### Task prompt
Output each entry verbatim and exclude every picture from it.
[Study material]
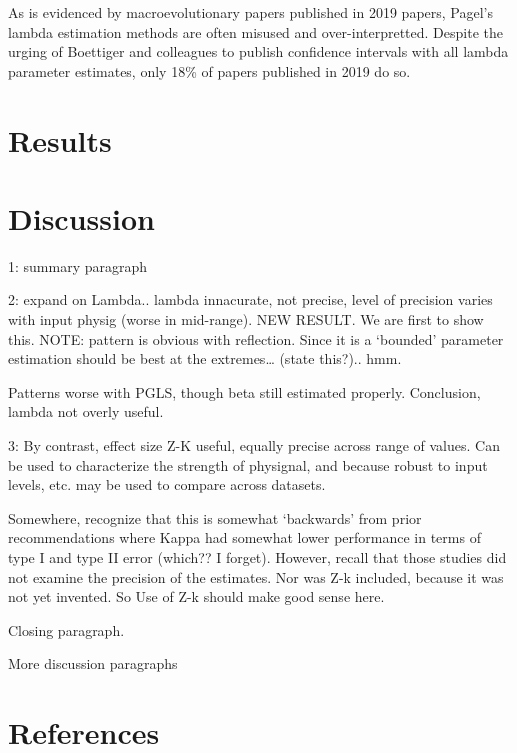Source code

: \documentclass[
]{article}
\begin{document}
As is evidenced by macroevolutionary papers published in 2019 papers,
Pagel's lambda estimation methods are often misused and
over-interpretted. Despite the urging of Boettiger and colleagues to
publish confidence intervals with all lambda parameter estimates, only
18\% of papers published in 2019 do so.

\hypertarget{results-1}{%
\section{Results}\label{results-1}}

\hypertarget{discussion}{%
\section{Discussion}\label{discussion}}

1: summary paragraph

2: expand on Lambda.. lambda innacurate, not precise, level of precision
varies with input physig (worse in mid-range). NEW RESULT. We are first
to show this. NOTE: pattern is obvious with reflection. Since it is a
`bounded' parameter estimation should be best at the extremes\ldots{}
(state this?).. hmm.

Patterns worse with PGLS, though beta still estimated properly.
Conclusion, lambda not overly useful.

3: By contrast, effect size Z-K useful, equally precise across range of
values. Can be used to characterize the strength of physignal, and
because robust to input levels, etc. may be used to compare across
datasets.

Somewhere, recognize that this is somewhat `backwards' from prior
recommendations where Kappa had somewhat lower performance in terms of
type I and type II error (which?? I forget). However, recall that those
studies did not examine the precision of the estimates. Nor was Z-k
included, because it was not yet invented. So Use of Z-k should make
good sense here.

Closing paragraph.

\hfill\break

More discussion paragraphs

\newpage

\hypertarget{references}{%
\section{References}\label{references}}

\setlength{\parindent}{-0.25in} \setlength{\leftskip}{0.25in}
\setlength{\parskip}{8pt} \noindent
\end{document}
[/Study material]
### Exercise result
Source code

: \documentclass[
]{article}
\begin{document}
As is evidenced by macroevolutionary papers published in 2019 papers,
Pagel's lambda estimation methods are often misused and
over-interpretted. Despite the urging of Boettiger and colleagues to
publish confidence intervals with all lambda parameter estimates, only
18\% of papers published in 2019 do so.

\hypertarget{results-1}{%
\section{Results}\label{results-1}}

\hypertarget{discussion}{%
\section{Discussion}\label{discussion}}

1: summary paragraph

2: expand on Lambda.. lambda innacurate, not precise, level of precision
varies with input physig (worse in mid-range). NEW RESULT. We are first
to show this. NOTE: pattern is obvious with reflection. Since it is a
`bounded' parameter estimation should be best at the extremes\ldots{}
(state this?).. hmm.

Patterns worse with PGLS, though beta still estimated properly.
Conclusion, lambda not overly useful.

3: By contrast, effect size Z-K useful, equally precise across range of
values. Can be used to characterize the strength of physignal, and
because robust to input levels, etc. may be used to compare across
datasets.

Somewhere, recognize that this is somewhat `backwards' from prior
recommendations where Kappa had somewhat lower performance in terms of
type I and type II error (which?? I forget). However, recall that those
studies did not examine the precision of the estimates. Nor was Z-k
included, because it was not yet invented. So Use of Z-k should make
good sense here.

Closing paragraph.

\hfill\break

More discussion paragraphs

\newpage

\hypertarget{references}{%
\section{References}\label{references}}

\setlength{\parindent}{-0.25in} \setlength{\leftskip}{0.25in}
\setlength{\parskip}{8pt} \noindent
\end{document}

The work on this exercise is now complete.